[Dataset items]
Start of Block

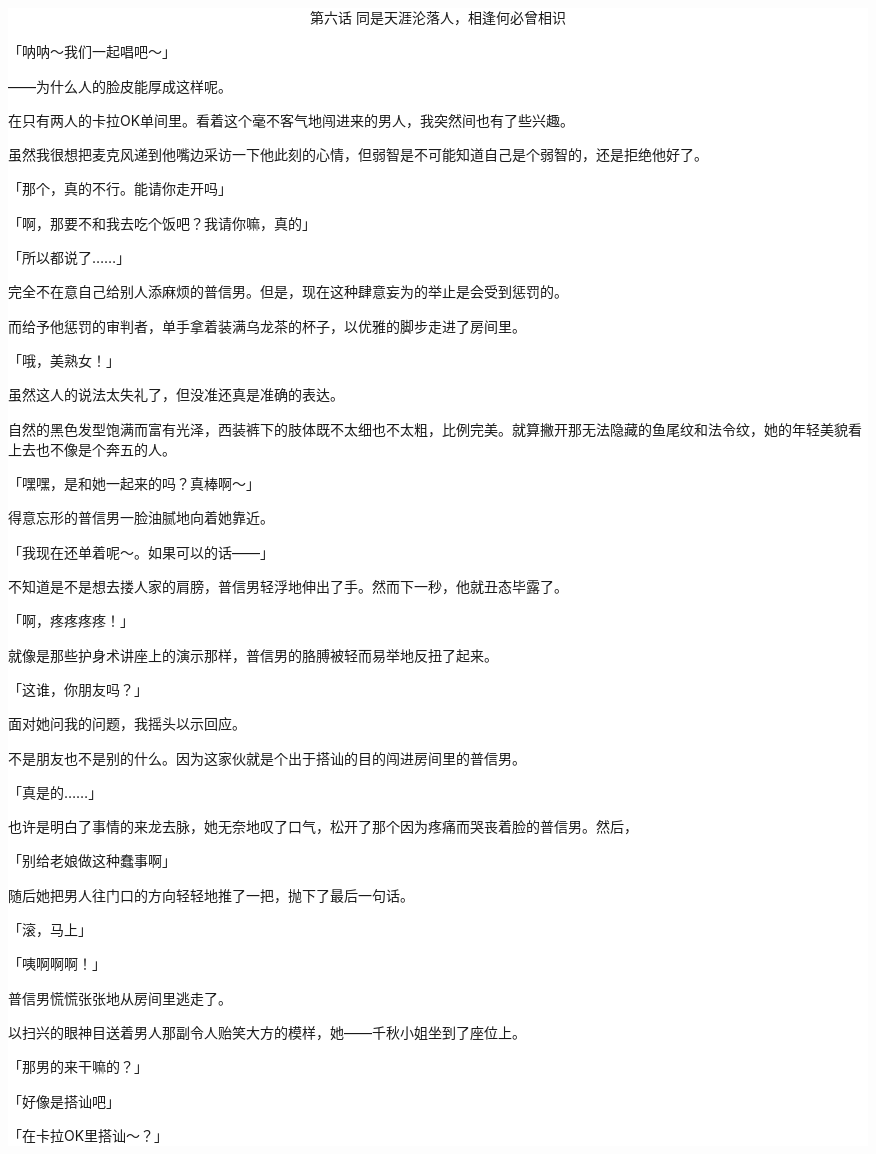 <p align="center">第六话 同是天涯沦落人，相逢何必曾相识</p>

「呐呐～我们一起唱吧～」

——为什么人的脸皮能厚成这样呢。

在只有两人的卡拉OK单间里。看着这个毫不客气地闯进来的男人，我突然间也有了些兴趣。

虽然我很想把麦克风递到他嘴边采访一下他此刻的心情，但弱智是不可能知道自己是个弱智的，还是拒绝他好了。

「那个，真的不行。能请你走开吗」

「啊，那要不和我去吃个饭吧？我请你嘛，真的」

「所以都说了……」

完全不在意自己给别人添麻烦的普信男。但是，现在这种肆意妄为的举止是会受到惩罚的。

而给予他惩罚的审判者，单手拿着装满乌龙茶的杯子，以优雅的脚步走进了房间里。

「哦，美熟女！」

虽然这人的说法太失礼了，但没准还真是准确的表达。

自然的黑色发型饱满而富有光泽，西装裤下的肢体既不太细也不太粗，比例完美。就算撇开那无法隐藏的鱼尾纹和法令纹，她的年轻美貌看上去也不像是个奔五的人。

「嘿嘿，是和她一起来的吗？真棒啊～」

得意忘形的普信男一脸油腻地向着她靠近。

「我现在还单着呢～。如果可以的话——」

不知道是不是想去搂人家的肩膀，普信男轻浮地伸出了手。然而下一秒，他就丑态毕露了。

「啊，疼疼疼疼！」

就像是那些护身术讲座上的演示那样，普信男的胳膊被轻而易举地反扭了起来。

「这谁，你朋友吗？」

面对她问我的问题，我摇头以示回应。

不是朋友也不是别的什么。因为这家伙就是个出于搭讪的目的闯进房间里的普信男。

「真是的……」

也许是明白了事情的来龙去脉，她无奈地叹了口气，松开了那个因为疼痛而哭丧着脸的普信男。然后，

「别给老娘做这种蠢事啊」

随后她把男人往门口的方向轻轻地推了一把，抛下了最后一句话。

「滚，马上」

「咦啊啊啊！」

普信男慌慌张张地从房间里逃走了。

以扫兴的眼神目送着男人那副令人贻笑大方的模样，她——千秋小姐坐到了座位上。

「那男的来干嘛的？」

「好像是搭讪吧」

「在卡拉OK里搭讪～？」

End of Block

> _WHAT YOU SHOULD DO_
Retype each line of the data exactly, beginning with the first; include the line containing "虽然这人的说法太失礼了，但没准还真是准确的表达。" and stop there, skipping every picture.

> _SOLUTION FOR THIS TASK_
 <p align="center">第六话 同是天涯沦落人，相逢何必曾相识</p>

「呐呐～我们一起唱吧～」

——为什么人的脸皮能厚成这样呢。

在只有两人的卡拉OK单间里。看着这个毫不客气地闯进来的男人，我突然间也有了些兴趣。

虽然我很想把麦克风递到他嘴边采访一下他此刻的心情，但弱智是不可能知道自己是个弱智的，还是拒绝他好了。

「那个，真的不行。能请你走开吗」

「啊，那要不和我去吃个饭吧？我请你嘛，真的」

「所以都说了……」

完全不在意自己给别人添麻烦的普信男。但是，现在这种肆意妄为的举止是会受到惩罚的。

而给予他惩罚的审判者，单手拿着装满乌龙茶的杯子，以优雅的脚步走进了房间里。

「哦，美熟女！」

虽然这人的说法太失礼了，但没准还真是准确的表达。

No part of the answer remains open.